De Hoge Raad heeft eerder overwogen dat artikel 50 lid 4 Onteigeningswet weliswaar in die zin ruim moet worden opgevat dat onder de kosten van het proces mede moeten worden begrepen de redelijke kosten van door derden verleende bijstand, maar dat voor een uitleg die daaronder mede verstaat de kosten wegens de door de onteigende zelf aan de procedure bestede tijd, in de parlementaire geschiedenis geen steun is te vinden (HR 3 januari 2001, ECLI:NL:HR:2001:AA9973). Dit betekent dat de kosten ter zake van de door de onteigende partijen zelf aan de procedure bestede tijd niet voor vergoeding in aanmerking komen.

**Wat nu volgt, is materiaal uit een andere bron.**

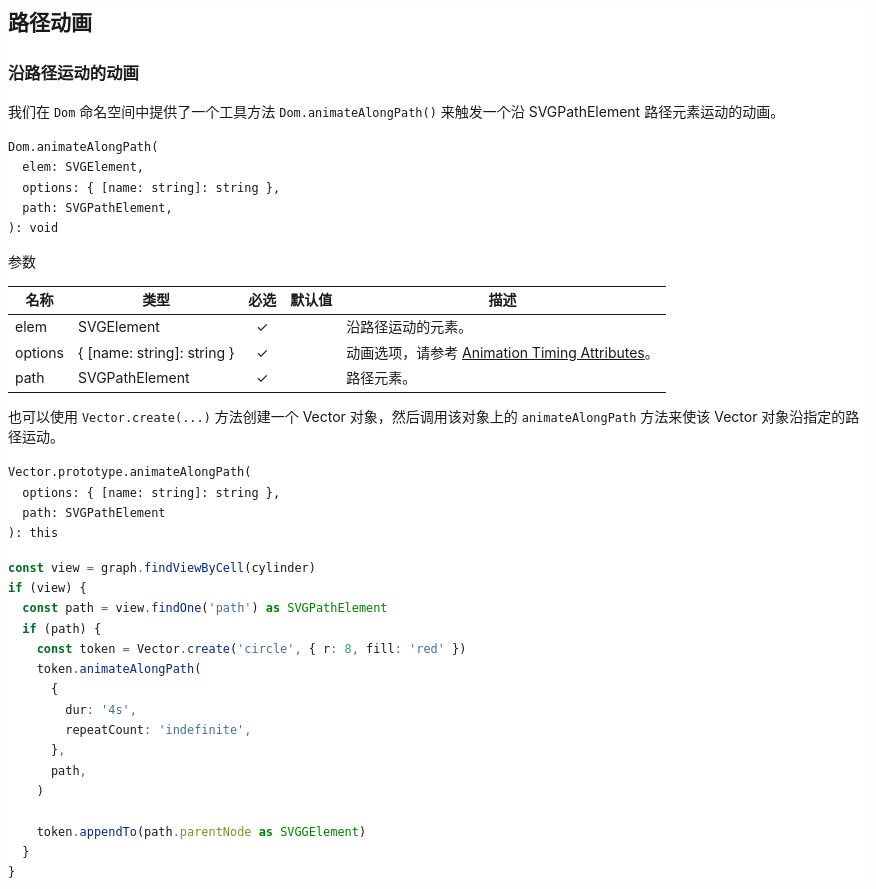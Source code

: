 <iframe src="/demos/tutorial/advanced/animation/ufo"></iframe>

## 路径动画

### 沿路径运动的动画

我们在 `Dom` 命名空间中提供了一个工具方法 `Dom.animateAlongPath()` 来触发一个沿 SVGPathElement 路径元素运动的动画。

```sign
Dom.animateAlongPath(
  elem: SVGElement,
  options: { [name: string]: string },
  path: SVGPathElement,
): void
```

<span class="tag-param">参数<span>

| 名称    | 类型                       | 必选 | 默认值 | 描述                                                                                                                                   |
|---------|----------------------------|:----:|--------|--------------------------------------------------------------------------------------------------------------------------------------|
| elem    | SVGElement                 |  ✓   |        | 沿路径运动的元素。                                                                                                                      |
| options | { [name: string]: string } |  ✓   |        | 动画选项，请参考 [Animation Timing Attributes](https://developer.mozilla.org/en-US/docs/Web/SVG/Attribute#Animation_timing_attributes)。 |
| path    | SVGPathElement             |  ✓   |        | 路径元素。                                                                                                                              |

也可以使用 `Vector.create(...)` 方法创建一个 Vector 对象，然后调用该对象上的 `animateAlongPath` 方法来使该 Vector 对象沿指定的路径运动。

```sign
Vector.prototype.animateAlongPath(
  options: { [name: string]: string }, 
  path: SVGPathElement
): this
```

```ts
const view = graph.findViewByCell(cylinder)
if (view) {
  const path = view.findOne('path') as SVGPathElement
  if (path) {
    const token = Vector.create('circle', { r: 8, fill: 'red' })
    token.animateAlongPath(
      {
        dur: '4s',
        repeatCount: 'indefinite',
      },
      path,
    )

    token.appendTo(path.parentNode as SVGGElement)
  }
}
```

<iframe src="/demos/tutorial/advanced/animation/along-path"></iframe>
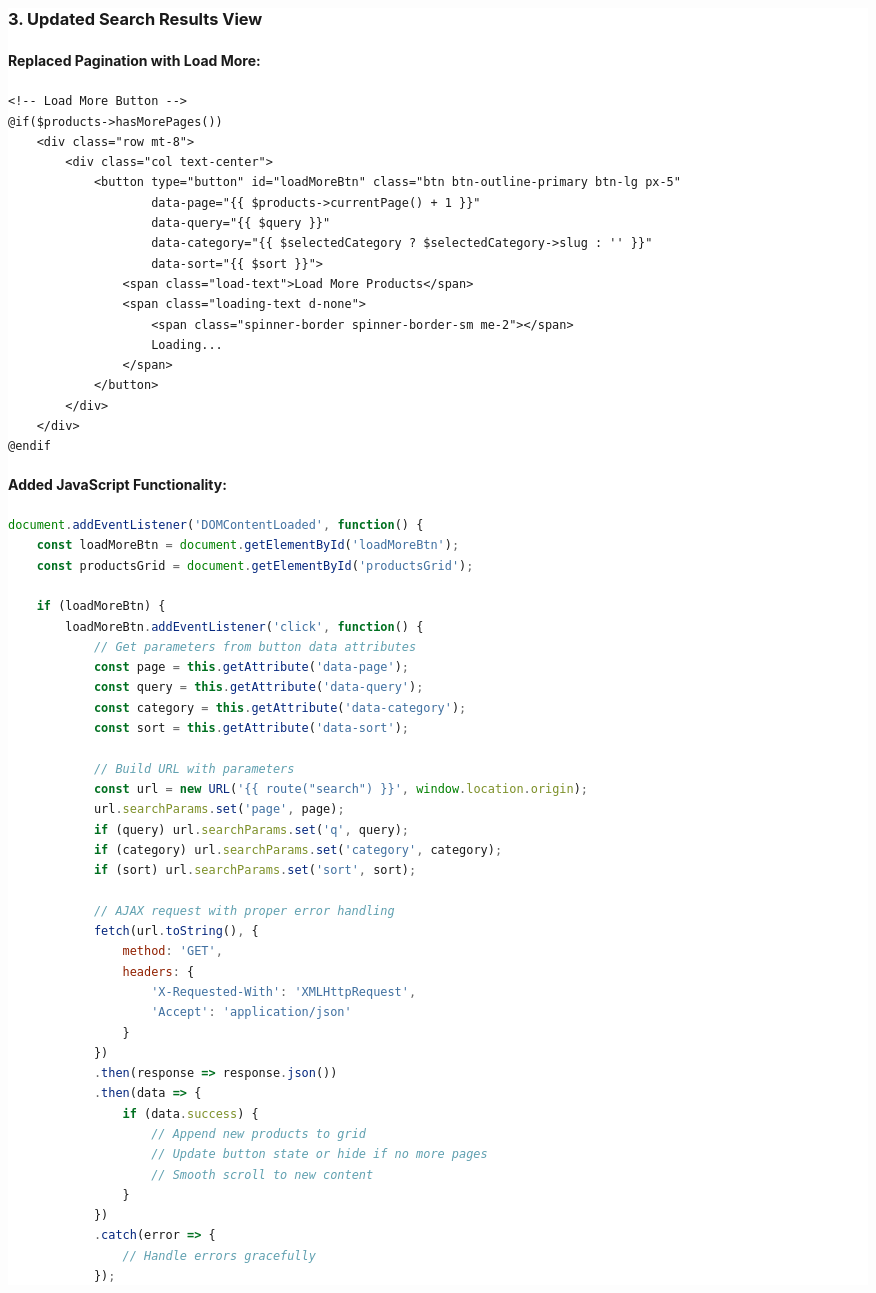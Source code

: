 ### 3. Updated Search Results View

#### Replaced Pagination with Load More:
```blade
<!-- Load More Button -->
@if($products->hasMorePages())
    <div class="row mt-8">
        <div class="col text-center">
            <button type="button" id="loadMoreBtn" class="btn btn-outline-primary btn-lg px-5"
                    data-page="{{ $products->currentPage() + 1 }}"
                    data-query="{{ $query }}"
                    data-category="{{ $selectedCategory ? $selectedCategory->slug : '' }}"
                    data-sort="{{ $sort }}">
                <span class="load-text">Load More Products</span>
                <span class="loading-text d-none">
                    <span class="spinner-border spinner-border-sm me-2"></span>
                    Loading...
                </span>
            </button>
        </div>
    </div>
@endif
```

#### Added JavaScript Functionality:
```javascript
document.addEventListener('DOMContentLoaded', function() {
    const loadMoreBtn = document.getElementById('loadMoreBtn');
    const productsGrid = document.getElementById('productsGrid');

    if (loadMoreBtn) {
        loadMoreBtn.addEventListener('click', function() {
            // Get parameters from button data attributes
            const page = this.getAttribute('data-page');
            const query = this.getAttribute('data-query');
            const category = this.getAttribute('data-category');
            const sort = this.getAttribute('data-sort');

            // Build URL with parameters
            const url = new URL('{{ route("search") }}', window.location.origin);
            url.searchParams.set('page', page);
            if (query) url.searchParams.set('q', query);
            if (category) url.searchParams.set('category', category);
            if (sort) url.searchParams.set('sort', sort);

            // AJAX request with proper error handling
            fetch(url.toString(), {
                method: 'GET',
                headers: {
                    'X-Requested-With': 'XMLHttpRequest',
                    'Accept': 'application/json'
                }
            })
            .then(response => response.json())
            .then(data => {
                if (data.success) {
                    // Append new products to grid
                    // Update button state or hide if no more pages
                    // Smooth scroll to new content
                }
            })
            .catch(error => {
                // Handle errors gracefully
            });
```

Ten aanzien van de verschuldigde btw over de kosten van rechtsbijstand en de kosten van ingeschakelde deskundigen in een onteigeningsprocedure heeft de Hoge Raad in het kader van de toepassing van artikel 50 lid 4 Onteigeningswet geoordeeld dat een ondernemer deze btw niet in aftrek kan nemen of terugvragen (HR 1 april 2016, ECLI:NL:HR:2016:531). De proceskostenvergoeding zal daarom, indien verzocht, inclusief de verschuldigde btw worden toegewezen.

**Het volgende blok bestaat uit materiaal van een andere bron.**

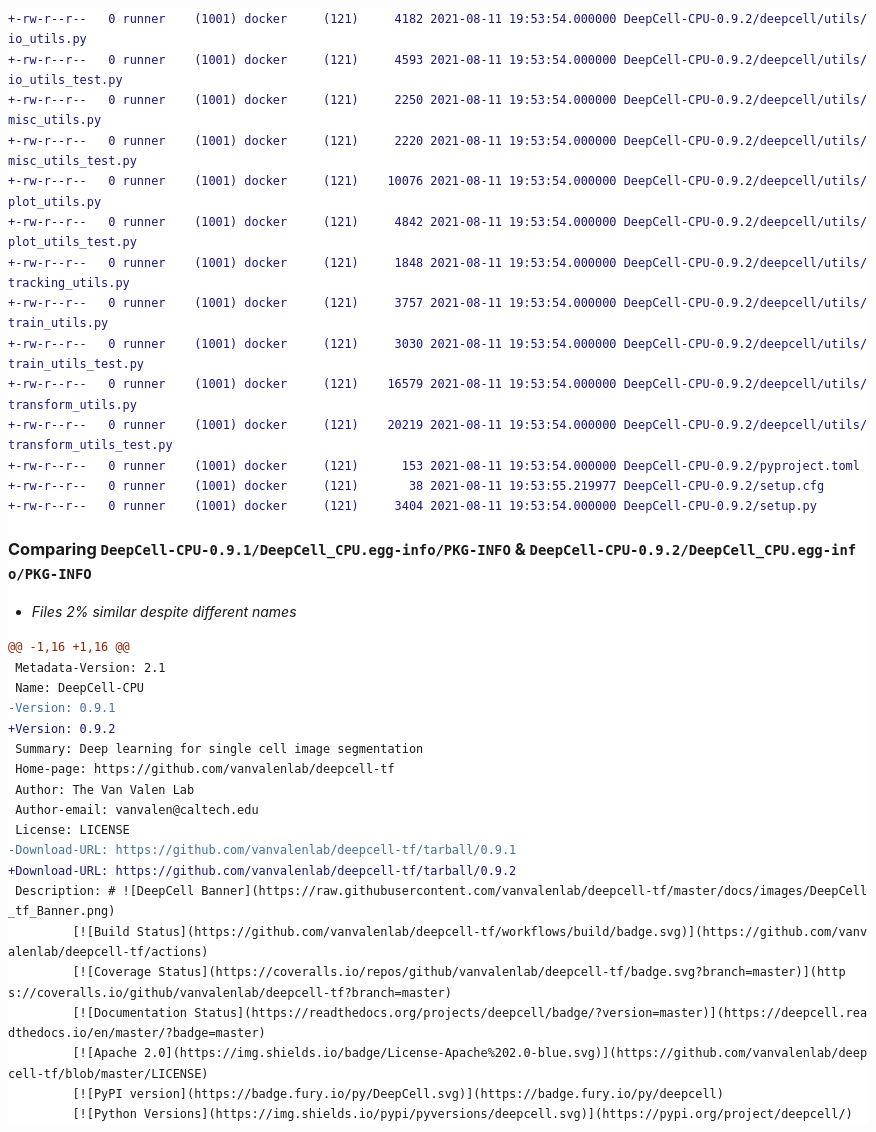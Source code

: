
 ```diff
+-rw-r--r--   0 runner    (1001) docker     (121)     4182 2021-08-11 19:53:54.000000 DeepCell-CPU-0.9.2/deepcell/utils/io_utils.py
+-rw-r--r--   0 runner    (1001) docker     (121)     4593 2021-08-11 19:53:54.000000 DeepCell-CPU-0.9.2/deepcell/utils/io_utils_test.py
+-rw-r--r--   0 runner    (1001) docker     (121)     2250 2021-08-11 19:53:54.000000 DeepCell-CPU-0.9.2/deepcell/utils/misc_utils.py
+-rw-r--r--   0 runner    (1001) docker     (121)     2220 2021-08-11 19:53:54.000000 DeepCell-CPU-0.9.2/deepcell/utils/misc_utils_test.py
+-rw-r--r--   0 runner    (1001) docker     (121)    10076 2021-08-11 19:53:54.000000 DeepCell-CPU-0.9.2/deepcell/utils/plot_utils.py
+-rw-r--r--   0 runner    (1001) docker     (121)     4842 2021-08-11 19:53:54.000000 DeepCell-CPU-0.9.2/deepcell/utils/plot_utils_test.py
+-rw-r--r--   0 runner    (1001) docker     (121)     1848 2021-08-11 19:53:54.000000 DeepCell-CPU-0.9.2/deepcell/utils/tracking_utils.py
+-rw-r--r--   0 runner    (1001) docker     (121)     3757 2021-08-11 19:53:54.000000 DeepCell-CPU-0.9.2/deepcell/utils/train_utils.py
+-rw-r--r--   0 runner    (1001) docker     (121)     3030 2021-08-11 19:53:54.000000 DeepCell-CPU-0.9.2/deepcell/utils/train_utils_test.py
+-rw-r--r--   0 runner    (1001) docker     (121)    16579 2021-08-11 19:53:54.000000 DeepCell-CPU-0.9.2/deepcell/utils/transform_utils.py
+-rw-r--r--   0 runner    (1001) docker     (121)    20219 2021-08-11 19:53:54.000000 DeepCell-CPU-0.9.2/deepcell/utils/transform_utils_test.py
+-rw-r--r--   0 runner    (1001) docker     (121)      153 2021-08-11 19:53:54.000000 DeepCell-CPU-0.9.2/pyproject.toml
+-rw-r--r--   0 runner    (1001) docker     (121)       38 2021-08-11 19:53:55.219977 DeepCell-CPU-0.9.2/setup.cfg
+-rw-r--r--   0 runner    (1001) docker     (121)     3404 2021-08-11 19:53:54.000000 DeepCell-CPU-0.9.2/setup.py
```

### Comparing `DeepCell-CPU-0.9.1/DeepCell_CPU.egg-info/PKG-INFO` & `DeepCell-CPU-0.9.2/DeepCell_CPU.egg-info/PKG-INFO`

 * *Files 2% similar despite different names*

```diff
@@ -1,16 +1,16 @@
 Metadata-Version: 2.1
 Name: DeepCell-CPU
-Version: 0.9.1
+Version: 0.9.2
 Summary: Deep learning for single cell image segmentation
 Home-page: https://github.com/vanvalenlab/deepcell-tf
 Author: The Van Valen Lab
 Author-email: vanvalen@caltech.edu
 License: LICENSE
-Download-URL: https://github.com/vanvalenlab/deepcell-tf/tarball/0.9.1
+Download-URL: https://github.com/vanvalenlab/deepcell-tf/tarball/0.9.2
 Description: # ![DeepCell Banner](https://raw.githubusercontent.com/vanvalenlab/deepcell-tf/master/docs/images/DeepCell_tf_Banner.png)
         [![Build Status](https://github.com/vanvalenlab/deepcell-tf/workflows/build/badge.svg)](https://github.com/vanvalenlab/deepcell-tf/actions)
         [![Coverage Status](https://coveralls.io/repos/github/vanvalenlab/deepcell-tf/badge.svg?branch=master)](https://coveralls.io/github/vanvalenlab/deepcell-tf?branch=master)
         [![Documentation Status](https://readthedocs.org/projects/deepcell/badge/?version=master)](https://deepcell.readthedocs.io/en/master/?badge=master)
         [![Apache 2.0](https://img.shields.io/badge/License-Apache%202.0-blue.svg)](https://github.com/vanvalenlab/deepcell-tf/blob/master/LICENSE)
         [![PyPI version](https://badge.fury.io/py/DeepCell.svg)](https://badge.fury.io/py/deepcell)
         [![Python Versions](https://img.shields.io/pypi/pyversions/deepcell.svg)](https://pypi.org/project/deepcell/)
```
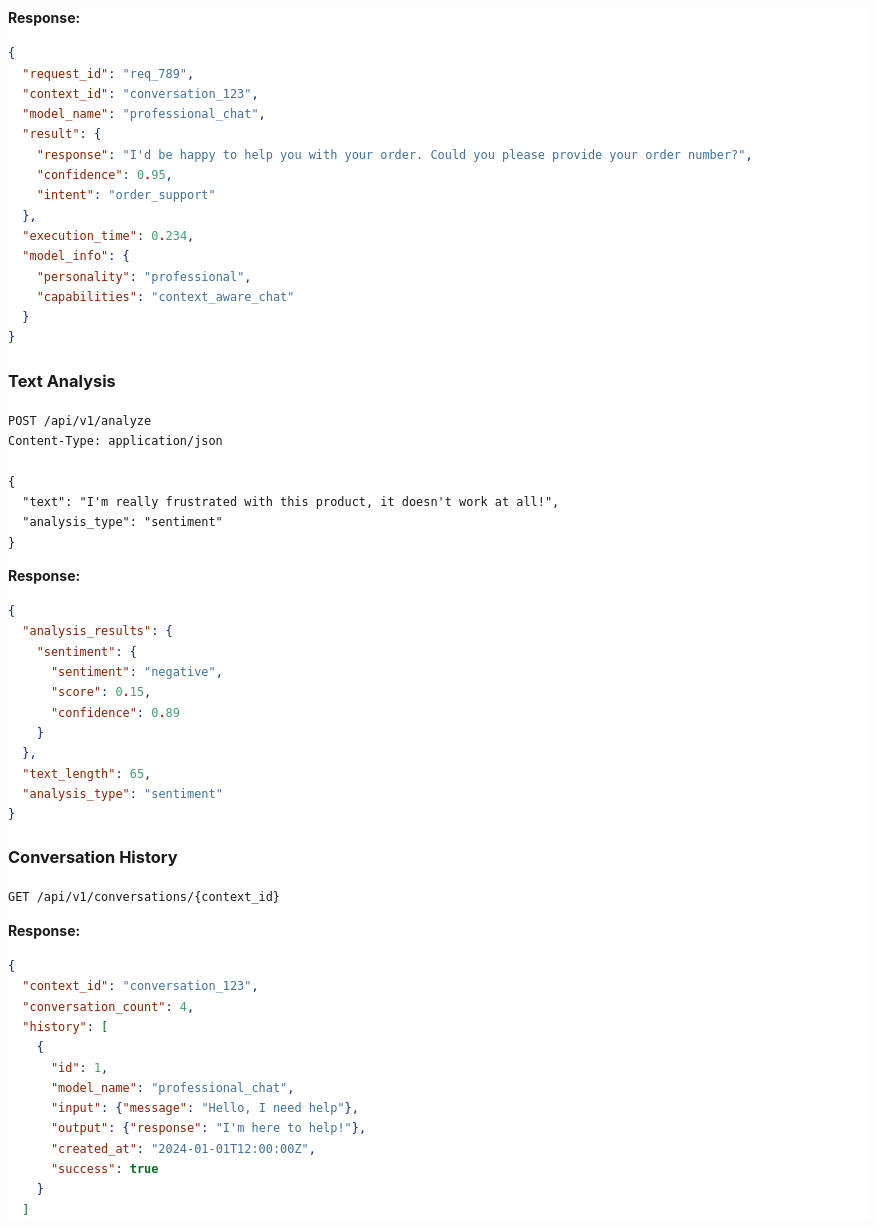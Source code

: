 **Response:**
```json
{
  "request_id": "req_789",
  "context_id": "conversation_123", 
  "model_name": "professional_chat",
  "result": {
    "response": "I'd be happy to help you with your order. Could you please provide your order number?",
    "confidence": 0.95,
    "intent": "order_support"
  },
  "execution_time": 0.234,
  "model_info": {
    "personality": "professional",
    "capabilities": "context_aware_chat"
  }
}
```

### Text Analysis
```http
POST /api/v1/analyze
Content-Type: application/json

{
  "text": "I'm really frustrated with this product, it doesn't work at all!",
  "analysis_type": "sentiment"
}
```

**Response:**
```json
{
  "analysis_results": {
    "sentiment": {
      "sentiment": "negative",
      "score": 0.15,
      "confidence": 0.89
    }
  },
  "text_length": 65,
  "analysis_type": "sentiment"
}
```

### Conversation History
```http
GET /api/v1/conversations/{context_id}
```

**Response:**
```json
{
  "context_id": "conversation_123",
  "conversation_count": 4,
  "history": [
    {
      "id": 1,
      "model_name": "professional_chat",
      "input": {"message": "Hello, I need help"},
      "output": {"response": "I'm here to help!"},
      "created_at": "2024-01-01T12:00:00Z",
      "success": true
    }
  ]
```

Gerechtshof Amsterdam 11-02/21 inzake Minister van Financien (ECLI:NL:GHAMS:2021:316)
Noot: voor eigen tijdsbesteding komt aan onteigende geen vergoeding toe. In de onteigeningszaak Apeldoorn/Dusseldorp is (hierom) een vergoeding toegekend wegens inhuren manager, omdat de eigenaar zelve vanwege de aan de onteigening te besteden tijd niet voldoende tijd had om aan zijn bedrijfsvoering te besteden.

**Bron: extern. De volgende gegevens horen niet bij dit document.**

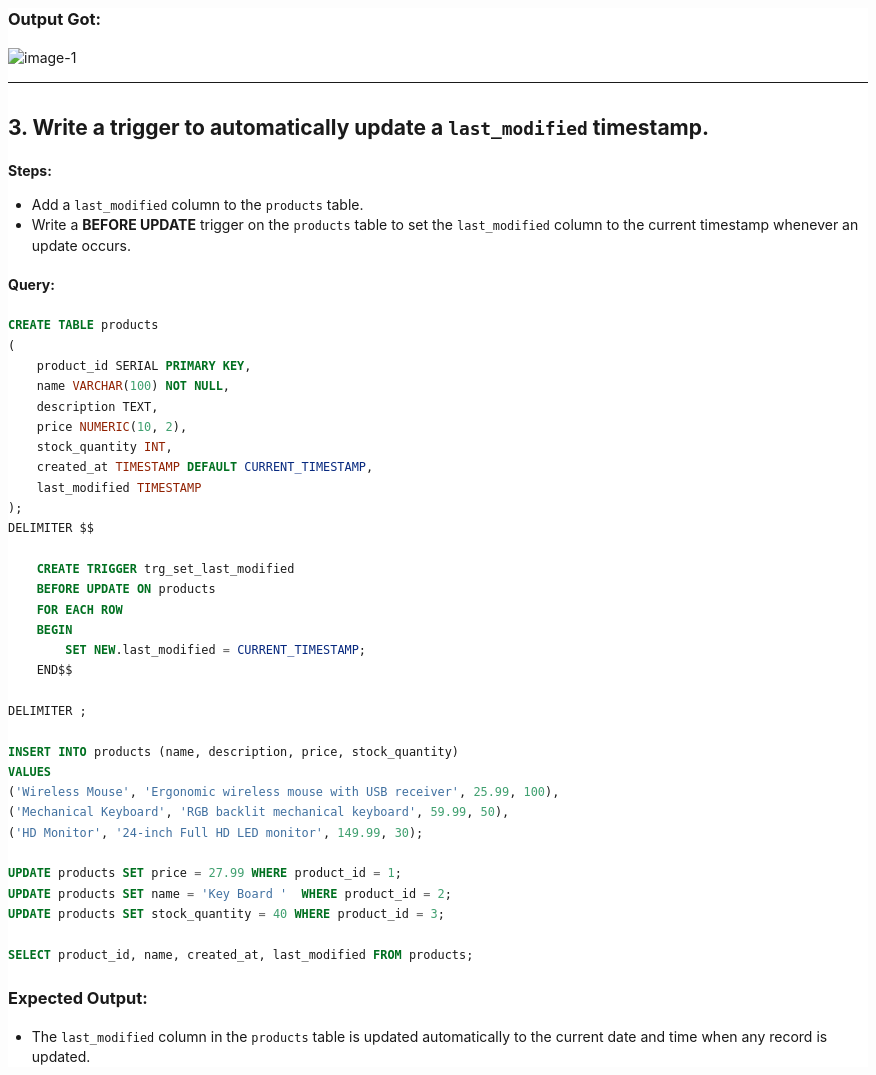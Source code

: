### Output Got:
![image-1](https://github.com/user-attachments/assets/3ffa3872-5ef9-419c-b78d-1d74401744be)


---

## 3. Write a trigger to automatically update a `last_modified` timestamp.
**Steps:**
- Add a `last_modified` column to the `products` table.
- Write a **BEFORE UPDATE** trigger on the `products` table to set the `last_modified` column to the current timestamp whenever an update occurs.

#### Query:
``` SQL
CREATE TABLE products 
(
    product_id SERIAL PRIMARY KEY,
    name VARCHAR(100) NOT NULL,
    description TEXT,
    price NUMERIC(10, 2),
    stock_quantity INT,
    created_at TIMESTAMP DEFAULT CURRENT_TIMESTAMP,
    last_modified TIMESTAMP
);
DELIMITER $$

    CREATE TRIGGER trg_set_last_modified
    BEFORE UPDATE ON products
    FOR EACH ROW
    BEGIN
        SET NEW.last_modified = CURRENT_TIMESTAMP;
    END$$

DELIMITER ;

INSERT INTO products (name, description, price, stock_quantity)
VALUES 
('Wireless Mouse', 'Ergonomic wireless mouse with USB receiver', 25.99, 100),
('Mechanical Keyboard', 'RGB backlit mechanical keyboard', 59.99, 50),
('HD Monitor', '24-inch Full HD LED monitor', 149.99, 30);

UPDATE products SET price = 27.99 WHERE product_id = 1;
UPDATE products SET name = 'Key Board '  WHERE product_id = 2;
UPDATE products SET stock_quantity = 40 WHERE product_id = 3;

SELECT product_id, name, created_at, last_modified FROM products;

```

### Expected Output:
- The `last_modified` column in the `products` table is updated automatically to the current date and time when any record is updated.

Noot 2; in het arrest van 1 april 2016 betrof het een van omzetbelasting vrijgestelde levering, met als conclusie dat de BTW over de deskundigenkosten WEL voor vergoeding in aanmerking kwam. Anders lag het in de zaak Barneveld/ Harselaar, met een BTW belaste levering van bouwterrein, op grond waarvan de rechtbank Gelderland 28-03/18 (ECLI:NL:RBGEL:2018:1807) oordeelde dat de BTW over de deskundigenkosten verrekend kon worden en dus NIET voor vergoeding in aanmerking kwam.
Citaat vonnis rechtbank: Reeds overwogen is dat in het onderhavige geval sprake is van levering van een bouwterrein in de zin van de Wet Omzetbelasting (dat wil zeggen onbebouwde grond die kennelijk bestemd is om te worden bebouwd met een of meer gebouwen of een gedeelte van een gebouw) en daarmee een met BTW belaste levering. Dit betekent dat BPN c.s. de BTW kan verrekenen en dus geen recht heeft op vergoeding van BTW over de kosten van deskundige bijstand.